Back when the Reading Terminal was still an actual train station and not a Convention Center meeting hall, there was a constant stream of trains rumbling through the West Poplar and Callowhill neighborhoods on an elevated viaduct. That viaduct, of course, is currently in the midst of a transformation into the Rail Park, a new public space whose first section opened to the public just this past summer. The last station before the final terminal was located at 9th & Spring Garden, and you can still see its blighted remains today. Right next to the Spring Garden station, at 915 Spring Garden St., the Reading Railroad built a five-story building, which it used as office space for many years. In case you weren’t sure who was using the building back in the early 1900s, they even were kind enough to carve the name of the company into the facade, above the front door.
Over the course of the 20th century, the building was used for many purposes, including as a textile factory, as a printer, for storage, and as artist studios.

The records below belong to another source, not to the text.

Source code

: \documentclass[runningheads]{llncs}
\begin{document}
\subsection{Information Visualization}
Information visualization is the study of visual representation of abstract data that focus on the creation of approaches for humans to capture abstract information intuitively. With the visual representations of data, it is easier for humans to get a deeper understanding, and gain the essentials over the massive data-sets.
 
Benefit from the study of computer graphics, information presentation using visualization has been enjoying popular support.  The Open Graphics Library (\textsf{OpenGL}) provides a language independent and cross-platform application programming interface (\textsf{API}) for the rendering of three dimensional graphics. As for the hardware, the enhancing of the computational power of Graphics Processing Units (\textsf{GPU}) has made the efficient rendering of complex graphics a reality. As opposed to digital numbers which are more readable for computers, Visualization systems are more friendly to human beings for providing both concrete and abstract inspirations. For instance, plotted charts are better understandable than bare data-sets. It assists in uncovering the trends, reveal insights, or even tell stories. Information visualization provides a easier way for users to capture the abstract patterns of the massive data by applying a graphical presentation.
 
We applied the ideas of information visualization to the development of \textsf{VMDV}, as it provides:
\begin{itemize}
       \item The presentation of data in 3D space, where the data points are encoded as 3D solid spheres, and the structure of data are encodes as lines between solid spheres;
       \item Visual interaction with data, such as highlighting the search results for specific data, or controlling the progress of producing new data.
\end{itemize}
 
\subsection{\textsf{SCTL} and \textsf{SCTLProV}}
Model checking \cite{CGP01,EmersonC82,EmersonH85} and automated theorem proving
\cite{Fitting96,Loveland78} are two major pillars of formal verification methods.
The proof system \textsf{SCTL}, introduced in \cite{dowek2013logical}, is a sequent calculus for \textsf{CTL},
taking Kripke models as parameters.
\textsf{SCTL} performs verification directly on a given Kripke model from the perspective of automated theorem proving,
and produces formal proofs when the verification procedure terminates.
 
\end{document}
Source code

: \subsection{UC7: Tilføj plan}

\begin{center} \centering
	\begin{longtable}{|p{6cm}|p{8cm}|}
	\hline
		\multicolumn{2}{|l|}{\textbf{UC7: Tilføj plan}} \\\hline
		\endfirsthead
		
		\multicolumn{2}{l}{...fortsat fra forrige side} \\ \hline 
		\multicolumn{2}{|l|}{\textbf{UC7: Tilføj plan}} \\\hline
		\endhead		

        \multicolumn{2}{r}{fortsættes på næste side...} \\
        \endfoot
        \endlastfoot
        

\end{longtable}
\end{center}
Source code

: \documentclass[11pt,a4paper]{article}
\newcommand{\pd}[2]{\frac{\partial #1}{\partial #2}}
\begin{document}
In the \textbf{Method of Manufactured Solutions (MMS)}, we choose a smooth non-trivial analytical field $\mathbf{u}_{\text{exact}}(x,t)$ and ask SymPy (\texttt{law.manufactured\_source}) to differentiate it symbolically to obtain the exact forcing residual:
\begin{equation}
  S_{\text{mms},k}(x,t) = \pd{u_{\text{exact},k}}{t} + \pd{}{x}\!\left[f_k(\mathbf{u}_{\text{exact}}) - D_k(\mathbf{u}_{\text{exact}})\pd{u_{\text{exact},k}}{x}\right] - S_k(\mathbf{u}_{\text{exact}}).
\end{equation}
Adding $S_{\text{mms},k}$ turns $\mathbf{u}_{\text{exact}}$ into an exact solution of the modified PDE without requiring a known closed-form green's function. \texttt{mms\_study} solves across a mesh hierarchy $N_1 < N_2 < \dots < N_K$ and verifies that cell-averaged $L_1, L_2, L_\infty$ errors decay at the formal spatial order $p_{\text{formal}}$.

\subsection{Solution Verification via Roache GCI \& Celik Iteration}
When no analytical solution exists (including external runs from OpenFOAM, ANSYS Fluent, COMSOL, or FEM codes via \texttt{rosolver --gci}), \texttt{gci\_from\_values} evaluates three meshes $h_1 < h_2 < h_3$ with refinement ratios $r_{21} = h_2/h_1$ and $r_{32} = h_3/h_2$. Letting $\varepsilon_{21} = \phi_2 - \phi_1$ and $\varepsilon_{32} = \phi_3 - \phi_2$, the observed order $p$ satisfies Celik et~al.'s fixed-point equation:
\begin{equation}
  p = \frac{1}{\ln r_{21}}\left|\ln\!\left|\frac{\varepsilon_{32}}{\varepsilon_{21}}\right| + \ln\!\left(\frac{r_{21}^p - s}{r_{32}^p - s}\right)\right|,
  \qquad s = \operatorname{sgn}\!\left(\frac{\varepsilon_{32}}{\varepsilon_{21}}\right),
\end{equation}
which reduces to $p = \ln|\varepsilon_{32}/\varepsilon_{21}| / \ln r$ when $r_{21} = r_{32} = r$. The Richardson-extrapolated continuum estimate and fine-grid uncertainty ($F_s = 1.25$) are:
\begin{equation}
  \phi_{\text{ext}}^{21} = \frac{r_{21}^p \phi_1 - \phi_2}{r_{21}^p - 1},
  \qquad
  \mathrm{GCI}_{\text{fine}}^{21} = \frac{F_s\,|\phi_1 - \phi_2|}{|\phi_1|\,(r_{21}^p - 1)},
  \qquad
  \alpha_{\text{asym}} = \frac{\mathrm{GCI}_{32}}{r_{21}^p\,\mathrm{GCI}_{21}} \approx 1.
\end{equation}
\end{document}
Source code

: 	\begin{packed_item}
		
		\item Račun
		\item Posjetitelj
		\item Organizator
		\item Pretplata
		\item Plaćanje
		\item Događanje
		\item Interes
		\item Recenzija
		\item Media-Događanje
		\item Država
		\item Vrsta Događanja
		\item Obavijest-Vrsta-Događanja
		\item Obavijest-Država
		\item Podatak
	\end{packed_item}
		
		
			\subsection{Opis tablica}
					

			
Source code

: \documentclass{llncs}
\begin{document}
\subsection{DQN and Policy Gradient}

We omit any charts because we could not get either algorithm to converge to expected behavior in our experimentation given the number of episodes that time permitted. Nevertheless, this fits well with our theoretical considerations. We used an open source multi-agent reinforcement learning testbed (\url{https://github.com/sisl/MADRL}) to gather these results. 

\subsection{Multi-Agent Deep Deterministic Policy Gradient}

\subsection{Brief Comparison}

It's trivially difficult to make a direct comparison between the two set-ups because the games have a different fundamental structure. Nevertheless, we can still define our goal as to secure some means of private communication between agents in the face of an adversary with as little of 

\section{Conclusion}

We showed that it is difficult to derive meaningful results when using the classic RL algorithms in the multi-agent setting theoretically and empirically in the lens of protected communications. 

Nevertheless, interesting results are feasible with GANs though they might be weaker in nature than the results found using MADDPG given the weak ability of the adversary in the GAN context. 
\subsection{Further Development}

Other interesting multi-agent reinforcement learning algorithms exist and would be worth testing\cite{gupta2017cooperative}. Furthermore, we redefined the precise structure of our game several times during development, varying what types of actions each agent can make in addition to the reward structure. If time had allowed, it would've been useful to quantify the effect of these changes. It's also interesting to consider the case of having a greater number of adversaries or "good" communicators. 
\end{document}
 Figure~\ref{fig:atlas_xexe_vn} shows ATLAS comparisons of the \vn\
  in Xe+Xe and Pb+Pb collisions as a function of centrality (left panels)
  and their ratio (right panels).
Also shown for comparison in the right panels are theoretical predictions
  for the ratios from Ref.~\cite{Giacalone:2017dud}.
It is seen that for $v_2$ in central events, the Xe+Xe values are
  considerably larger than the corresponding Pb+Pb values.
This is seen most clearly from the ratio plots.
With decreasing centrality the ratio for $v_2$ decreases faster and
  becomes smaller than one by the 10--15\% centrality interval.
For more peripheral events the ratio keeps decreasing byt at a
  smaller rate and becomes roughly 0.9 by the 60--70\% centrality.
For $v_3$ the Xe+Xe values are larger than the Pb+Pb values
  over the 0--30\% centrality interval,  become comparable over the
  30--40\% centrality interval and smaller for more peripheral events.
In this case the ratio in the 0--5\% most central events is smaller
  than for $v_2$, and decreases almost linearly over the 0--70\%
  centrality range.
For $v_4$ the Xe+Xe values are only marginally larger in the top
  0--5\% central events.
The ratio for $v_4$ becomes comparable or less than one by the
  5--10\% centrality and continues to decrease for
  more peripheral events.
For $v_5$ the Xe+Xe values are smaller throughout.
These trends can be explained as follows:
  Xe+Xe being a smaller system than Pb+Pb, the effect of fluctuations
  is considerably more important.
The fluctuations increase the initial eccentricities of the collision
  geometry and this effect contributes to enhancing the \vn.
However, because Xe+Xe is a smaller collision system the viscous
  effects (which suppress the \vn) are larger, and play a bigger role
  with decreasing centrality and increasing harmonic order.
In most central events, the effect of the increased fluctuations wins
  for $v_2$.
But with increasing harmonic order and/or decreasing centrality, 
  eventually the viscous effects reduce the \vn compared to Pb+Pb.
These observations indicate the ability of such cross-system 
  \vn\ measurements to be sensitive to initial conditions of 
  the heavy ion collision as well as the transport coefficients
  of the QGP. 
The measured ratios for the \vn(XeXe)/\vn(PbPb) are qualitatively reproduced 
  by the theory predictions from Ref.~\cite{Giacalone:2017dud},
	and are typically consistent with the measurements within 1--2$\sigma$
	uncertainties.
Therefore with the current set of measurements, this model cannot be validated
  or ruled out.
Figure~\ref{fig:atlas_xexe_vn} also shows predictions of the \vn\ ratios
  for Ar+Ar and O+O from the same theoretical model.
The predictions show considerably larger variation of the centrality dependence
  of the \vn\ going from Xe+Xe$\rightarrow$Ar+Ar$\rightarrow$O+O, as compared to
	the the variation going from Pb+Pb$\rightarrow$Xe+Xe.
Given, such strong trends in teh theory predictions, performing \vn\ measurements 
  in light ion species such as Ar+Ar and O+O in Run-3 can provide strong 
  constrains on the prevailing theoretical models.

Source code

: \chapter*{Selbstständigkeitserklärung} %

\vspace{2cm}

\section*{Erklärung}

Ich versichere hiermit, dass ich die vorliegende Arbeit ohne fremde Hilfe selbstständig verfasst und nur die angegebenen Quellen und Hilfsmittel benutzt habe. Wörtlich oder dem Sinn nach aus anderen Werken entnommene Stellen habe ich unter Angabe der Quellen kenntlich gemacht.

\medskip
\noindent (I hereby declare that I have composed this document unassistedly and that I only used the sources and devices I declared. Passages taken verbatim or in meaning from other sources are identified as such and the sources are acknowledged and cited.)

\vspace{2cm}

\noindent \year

It’s currently under construction though, and soon enough, all of its past uses will be making of comeback of sorts.
Over the last several years, a company called Arts and Crafts Holdings has purchased numerous buildings in this general part of town, spending a couple hundred million dollars in the process. It’s no shock then, that this group is behind the renovation efforts at 915 Spring Garden, and that they’re taking a page out of their own playbook, from 990 Spring Garden across the street. Like 990, 915 will have a brew pub on its first floor. Instead of Roy Pitz, look for Triple Bottom Brewing Company on the first floor. Triple Bottom is a great company not just because they brew beer (a noble pursuit), but because their mission includes a commitment to employing people with criminal backgrounds that need a second chance, and a strong eye toward environmentalism. The next two floors will include 40 artist studios, and the upper floors will have office space that will be sliced and diced as tenants require. It’s a very unique situation, that this building that was used as offices, for industrial purposes, and as artist space will soon include all those uses at the same time.
This project comes about at a transitional time for this area. We’ve tracked the slow progress on the Spring Garden commercial corridor over the last several years, and frankly expected more growth since the opening of Union Transfer on the 1000 block. Perhaps another brew pub will help move things forward. To the north, we’ve seen tremendous residential growth, with the Spring Arts Point project finally approaching the finish line, adding dozens of units to the neighborhood in the decade since it got started. And as we mentioned, the Rail Park is also an agent of change to the south, attracting new residents and businesses while bringing people to an area that nobody really visited, previously. Of course, with Arts and Crafts Holdings now one of the largest single landowners in this area, it will be incumbent upon them to work with folks that have been here for a long time to collaborate on the future of this part of town. No matter how the rest of the neighborhood might evolve in the years to come, 915 Spring Garden should make a fine addition.